The LCD is direct drive (non multiplexed) and actually has 4 digits, only three of which are used in this application. It would be relatively straightforward to add further IC's to expand the counting range to 4 digits or more, using exactly the same circuit but repeating the circuitry for each digit. Non-multiplexed LCD's are available from Farnell and Rapid with matching LED backlights. The LCD has real pins (not elastomer contacts), and is as easy to use as a 40-pin DIP chip.
Many thanks to Ingo DK3RED who provided the nice computer drawn circuit diagrams. A German translation of this project will appear in a forthcoming 2006 issue of QRP-Report, the quarterly journal of the German QRP club.
The complete circuit diagram (schematic) is shown above, or CLICK HERE to open in a new window.
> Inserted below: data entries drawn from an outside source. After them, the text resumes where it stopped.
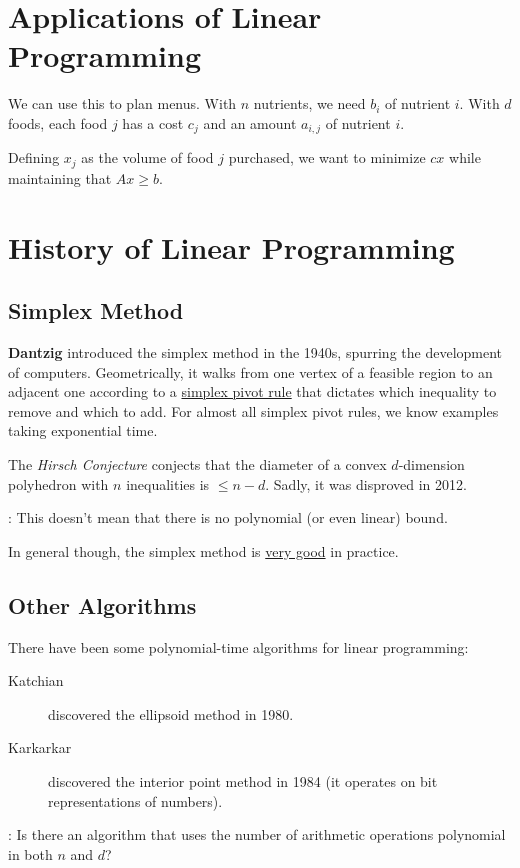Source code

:             \section{Applications of Linear Programming} %
            \label{sec:applications_of_linear_programming}
                We can use this to plan menus.
                With $n$ nutrients, we need $b_i$ of nutrient $i$.
                With $d$ foods, each food $j$ has a cost $c_j$ and an amount $a_{i,j}$ of nutrient $i$.

                Defining $x_j$ as the volume of food $j$ purchased, we want to minimize $cx$ while maintaining that $Ax \ge b$.
            \section{History of Linear Programming} %
            \label{sec:history_of_linear_programming}
                \subsection{Simplex Method} %
                \label{sub:simplex_method}

                    \textbf{Dantzig} introduced the simplex method in the 1940s, spurring the development of computers.
                    Geometrically, it walks from one vertex of a feasible region to an adjacent one according to a \uline{simplex pivot rule} that dictates which inequality to remove and which to add.
                    For almost all simplex pivot rules, we know examples taking exponential time.

                    The \textit{Hirsch Conjecture} conjects that the diameter of a convex $d$-dimension polyhedron with $n$ inequalities is $\le n - d$.
                    Sadly, it was disproved in 2012.

                    \open: This doesn't mean that there is no polynomial (or even linear) bound.

                    In general though, the simplex method is \uline{very good} in practice.
                \subsection{Other Algorithms} %
                \label{sub:other_algorithms}
                    There have been some polynomial-time algorithms for linear programming:
                    \begin{description}
                        \item[Katchian] discovered the ellipsoid method in 1980.
                        \item[Karkarkar] discovered the interior point method in 1984 (it operates on bit representations of numbers).
                    \end{description}
                    \open: Is there an algorithm that uses the number of arithmetic operations polynomial in both $n$ and $d$?

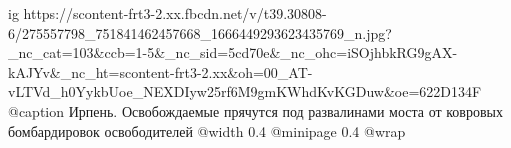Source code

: 
 
 
 
 

\ifcmt
  ig https://scontent-frt3-2.xx.fbcdn.net/v/t39.30808-6/275557798_751841462457668_1666449293623435769_n.jpg?_nc_cat=103&ccb=1-5&_nc_sid=5cd70e&_nc_ohc=iSOjhbkRG9gAX-kAJYv&_nc_ht=scontent-frt3-2.xx&oh=00_AT-vLTVd_h0YykbUoe_NEXDIyw25rf6M9gmKWhdKvKGDuw&oe=622D134F
  @caption Ирпень. Освобождаемые прячутся под развалинами моста от ковровых бомбардировок освободителей
  @width 0.4
  @minipage 0.4
  @wrap \parpic[r]
\fi
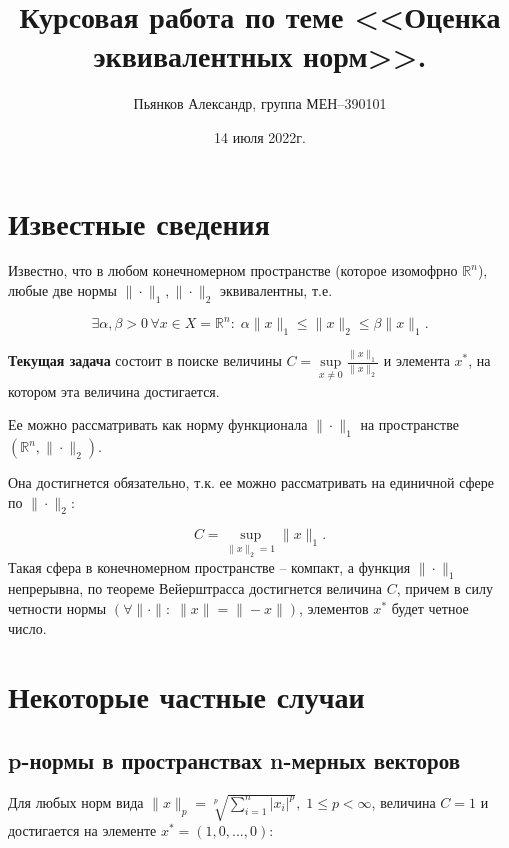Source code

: \documentclass{article}
\begin{document}
\title{Курсовая работа по теме <<Оценка эквивалентных норм>>.}

\author{Пьянков Александр, группа МЕН--390101}

\date{14 июля 2022г.}

\maketitle

\tableofcontents

\newpage
\section{Известные сведения}

Известно, что в любом конечномерном пространстве (которое изомофрно $\mathbb{R}^n$), любые две нормы $\|\cdot\|_1, \|\cdot\|_2$ эквивалентны, т.е.

$$ \exists \alpha, \beta > 0 \, \forall x \in X = \mathbb{R}^n: \; \alpha\|x\|_1 \leq \|x\|_2 \leq \beta \|x\|_1. $$

\textbf{Текущая задача} состоит в поиске величины $ C = \sup\limits_{x \neq 0} \frac{\|x\|_1}{\|x\|_2}$ и элемента $x^*$, на котором эта величина достигается.

Ее можно рассматривать как норму функционала $\|\cdot\|_1$ на пространстве $(\mathbb{R}^n, \|\cdot\|_2).$

Она достигнется обязательно, т.к. ее можно рассматривать на единичной сфере по $\|\cdot\|_2$: 

$$ C = \sup\limits_{\|x\|_2=1}{\|x\|_1}. $$
Такая сфера в конечномерном пространстве -- компакт, а функция $\|\cdot\|_1$ непрерывна, по теореме Вейерштрасса достигнется величина $C$, причем в силу четности нормы $(\forall \|\cdot\|: \; \|x\| = \|-x\|)$, элементов $x^*$ будет четное число.

\newpage
\section{Некоторые частные случаи}

\subsection{p-нормы в пространствах n-мерных векторов}

Для любых норм вида $ \|x\|_p = \sqrt[p]{\sum\limits_{i=1}^n{|x_i|^p}}, \; 1 \leq p < \infty $, величина $C = 1$ и достигается на элементе $x^*=(1,0,...,0)$:
\end{document}
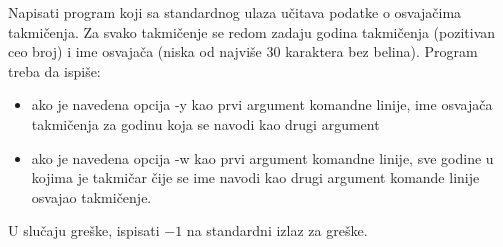 \begin{Exercise}[label=A_o_2_4] 
Napisati program koji sa standardnog ulaza učitava podatke o osvajačima takmičenja. Za svako takmičenje se redom zadaju godina takmičenja (pozitivan ceo broj) i ime osvajača (niska od najviše $30$ karaktera bez belina). Program treba da ispiše:
\begin{itemize}
\item ako je navedena opcija -y kao prvi argument komandne linije, ime osvajača takmičenja za godinu koja se navodi kao drugi argument
 \item ako je navedena opcija -w kao prvi argument komandne linije, sve godine u kojima je takmičar čije se ime navodi kao drugi argument komande linije osvajao takmičenje.
\end{itemize}

U slučaju greške, ispisati $-1$ na standardni izlaz za greške. \\

\\


\end{Exercise}
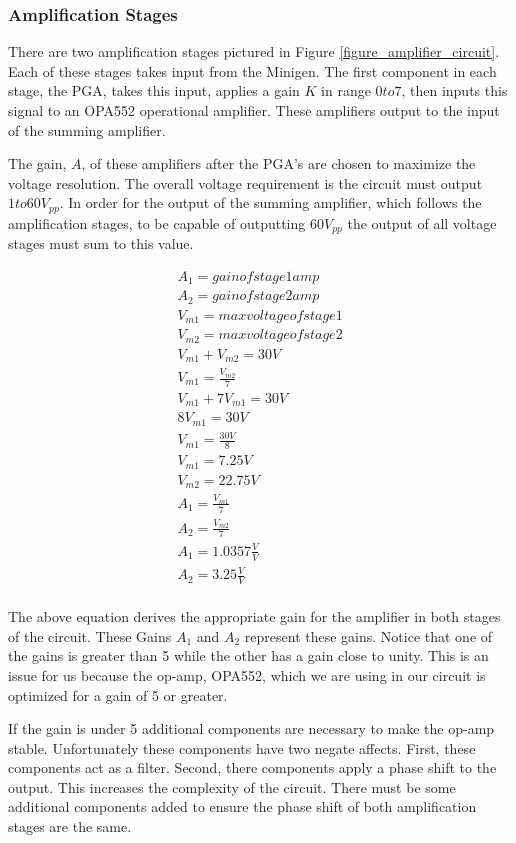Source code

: \documentclass{article}	%
\begin{document}
\begin{multicols}{2}
\subsubsection{Amplification Stages}
There are two amplification stages pictured in
Figure \ref{figure_amplifier_circuit}.
Each of these stages takes input from the Minigen.
The first component in each stage, the PGA,
takes this input,
applies a gain $K$ in range $0 to 7$, then
inputs this signal to an OPA552 operational amplifier.
These amplifiers output to the input of the summing amplifier.

The gain, $A$, of these amplifiers after the PGA's are chosen
to maximize the voltage resolution.
The overall voltage requirement is the circuit must output $1 to 60V_{pp}$.
In order for the output of the summing amplifier,
which follows the amplification stages,
to be capable of outputting $60V_{pp}$ the output of all voltage
stages must sum to this value.

\begin{gather*}
A_1 = gain of stage 1 amp \\ 
A_2 = gain of stage 2 amp\\
V_{m1} = max voltage of stage 1\\
V_{m2} = max voltage of stage 2\\
V_{m1} + V_{m2} = 30V\\
V_{m1} = \frac{V_{m2}}{7}\\
V_{m1} + 7V_{m1} = 30V\\
8V_{m1} = 30V\\
V_{m1} = \frac{30V}{8}\\
V_{m1} = 7.25V\\
V_{m2} = 22.75V\\
A_1 = \frac{V_{m1}}{7}\\
A_2 = \frac{V_{m2}}{7}\\
A_1 = 1.0357\frac{V}{V}\\
A_2 = 3.25\frac{V}{V}\\
\end{gather*}

The above equation derives the appropriate
gain for the amplifier in both stages
of the circuit.
These Gains $A_1$ and $A_2$ represent these gains.
Notice that one of the gains is greater than
5 while the other has a gain close to unity.
This is an issue for us because the op-amp,
OPA552, which we are using in our circuit is 
optimized for a gain of 5 or greater.

If the gain is under 5 additional components
are necessary to make the op-amp stable.
Unfortunately these components have two negate affects.
First, these components act as a filter.
Second, there components apply a phase shift to the output.
This increases the complexity of the circuit.
There must be some additional components added
to ensure the phase shift of both amplification stages are the same.


\end{multicols}
\end{document}
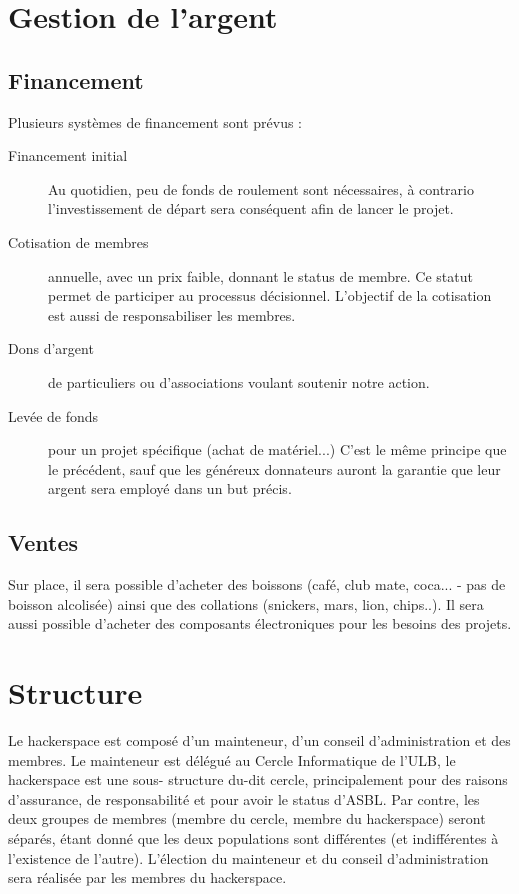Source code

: \documentclass{article}
\begin{document}
\section{Gestion de l'argent}
\subsection{Financement}

Plusieurs systèmes de financement sont prévus :
\begin{description}
\item[Financement initial]
Au quotidien, peu de fonds de roulement sont nécessaires, à contrario l'investissement de départ sera conséquent afin de lancer le projet.
\item[Cotisation de membres] annuelle, avec un prix faible, donnant le status de membre. 
Ce statut permet de participer au processus décisionnel.
L'objectif de la cotisation est aussi de responsabiliser les membres.
\item[Dons d'argent] de particuliers ou d'associations voulant soutenir notre action.
\item[Levée de fonds] pour un projet spécifique (achat de matériel...) C'est 
le même principe que le précédent, sauf que les généreux donnateurs auront la 
garantie que leur argent sera employé dans un but précis.\end{description}

\subsection{Ventes}

Sur place, il sera possible d'acheter des boissons (café, club mate, coca... - 
pas de boisson alcolisée) ainsi que des collations (snickers, mars, lion, chips..).
Il sera aussi possible d'acheter des composants électroniques pour les besoins des projets.


\section{Structure}

Le hackerspace est composé d'un mainteneur, d'un conseil d'administration et des membres.
Le mainteneur est délégué au Cercle Informatique de l'ULB, le hackerspace est 
une sous- structure du-dit cercle, principalement pour des raisons d'assurance,
de responsabilité et pour avoir le status d'ASBL. Par contre, les deux groupes de 
membres (membre du cercle, membre du hackerspace) seront séparés, étant donné que 
les deux populations sont différentes (et indifférentes à l'existence de l'autre). 
L'élection du mainteneur et du conseil d'administration sera réalisée par les 
membres du hackerspace.
\end{document}
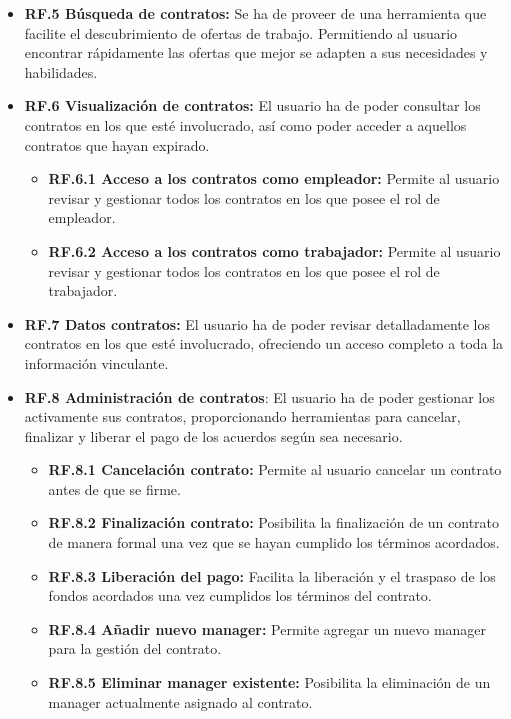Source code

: \begin{itemize}
\item \textbf{RF.5 Búsqueda de contratos:} Se ha de proveer de una herramienta que facilite el descubrimiento de ofertas de trabajo. Permitiendo al usuario encontrar rápidamente las ofertas que mejor se adapten a sus necesidades y habilidades. 
	
\item \textbf{RF.6 Visualización de contratos:} El usuario ha de poder consultar los contratos en los que esté involucrado, así como poder acceder a aquellos contratos que hayan expirado.
	\begin{itemize}
	\item \textbf{RF.6.1 Acceso a los contratos como empleador:} Permite al usuario revisar y gestionar		 	todos los contratos en los que posee el rol de empleador.
	\item \textbf{RF.6.2 Acceso a los contratos como trabajador:} Permite al usuario revisar y gestionar		 	todos los contratos en los que posee el rol de trabajador.
	\end{itemize}
	
\item \textbf{RF.7 Datos contratos:} El usuario ha de poder revisar detalladamente los contratos en los que esté involucrado, ofreciendo un acceso completo a toda la información vinculante.
	
\item \textbf{RF.8 Administración de contratos}: El usuario ha de poder gestionar los activamente sus contratos, proporcionando herramientas para cancelar, finalizar y liberar el pago de los acuerdos según sea necesario.
	\begin{itemize}
	\item \textbf{RF.8.1 Cancelación contrato:} Permite al usuario cancelar un contrato antes de que	 	se firme.
	\item \textbf{RF.8.2 Finalización contrato:} Posibilita la finalización de un contrato de manera		formal una vez que se hayan cumplido los términos acordados.
	\item \textbf{RF.8.3 Liberación del pago:} Facilita la liberación y el traspaso de los fondos			acordados una vez cumplidos los términos del contrato.
	\item \textbf{RF.8.4 Añadir nuevo manager:} Permite agregar un nuevo manager para la gestión del		contrato.
	\item \textbf{RF.8.5 Eliminar manager existente:} Posibilita la eliminación de un manager
	actualmente asignado al contrato.
	\end{itemize}
	

\end{itemize}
The timebase for this frequency counter uses a 32.000kHz crystal. This is NOT the usual 32.768kHz crystal which is found in clocks and wrist watches by the billion. 32.000kHz crystals are quite hard to find. They are not available in the UK but can be purchased in the US from Digikey or Mouser. 32.768kHz crystals divide down to 1Hz, but this produces at best a display update rate of once per second, which I find too slow for comfortable tuning. 32.000kHz divides to 1000Hz, but this can be further divided to easily create timing for 10 updates per second and 100Hz resolution count, which I consider optimum for this application. The reason I chose such a low frequency crystal rather than a crystal in the MHz range, was twofold. Firstly, the lower frequencies require less division, which means lower parts count (in this instance it is all done within a single 74HC4060). Secondly, current consumption. The lower frequency crystal oscillators consume only some 30uA of current, compared to 3mA for a 4MHz crystal for example. I wanted to keep the overall current consumption of the frequency counter as low as possible.